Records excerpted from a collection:
++++
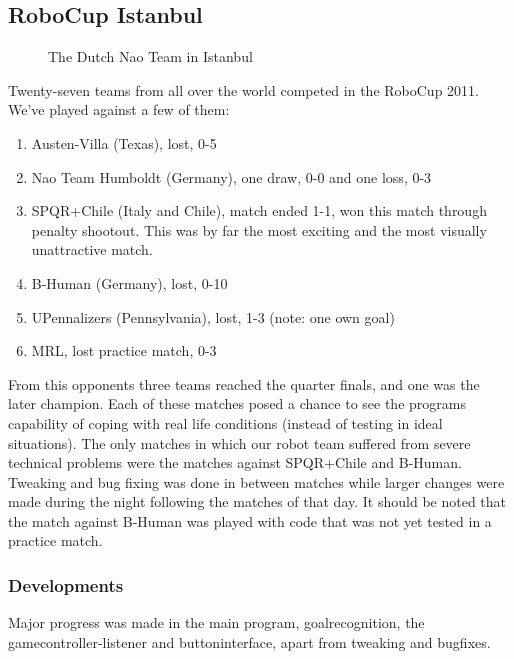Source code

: \documentclass[11pt,a4paper,oneside]{article}
\begin{document}
\subsection{RoboCup Istanbul}
\begin{figure}[htb]    	
\centering
{}
\caption{The Dutch Nao Team in Istanbul}
\label{fig:TeamPhotoIstanbul}
\end{figure}

Twenty-seven teams from all over the world competed in the RoboCup 2011. We've played against a few of them:
\begin{enumerate}
\item Austen-Villa (Texas), lost, 0-5
\item Nao Team Humboldt (Germany), one draw, 0-0 and one loss, 0-3
\item SPQR+Chile (Italy and Chile), match ended 1-1, won this match through penalty shootout. This was by far the most exciting and the most visually unattractive match.
\item B-Human (Germany), lost, 0-10
\item UPennalizers (Pennsylvania), lost, 1-3 (note: one own goal)
\item MRL, lost practice match, 0-3
\end{enumerate}
From this opponents three teams reached the quarter finals, and one was the later champion.
Each of these matches posed a chance to see the programs capability of coping with real life conditions (instead of testing in ideal situations). The only matches in which our robot team suffered from severe technical problems were the matches against SPQR+Chile and B-Human. Tweaking and bug fixing was done in between matches while larger changes were made during the night following the matches of that day. It should be noted that the match against B-Human was played with code that was not yet tested in a practice match.

\subsubsection{Developments}
Major progress was made in the main program, goalrecognition, the gamecontroller-listener and buttoninterface, apart from tweaking and bugfixes.
\end{document}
++++
**Exercise details**
Return, in full, every line of these entries that holds "begin".

**Exercise answer**
\begin{document}
\begin{figure}[htb]    	
\begin{enumerate}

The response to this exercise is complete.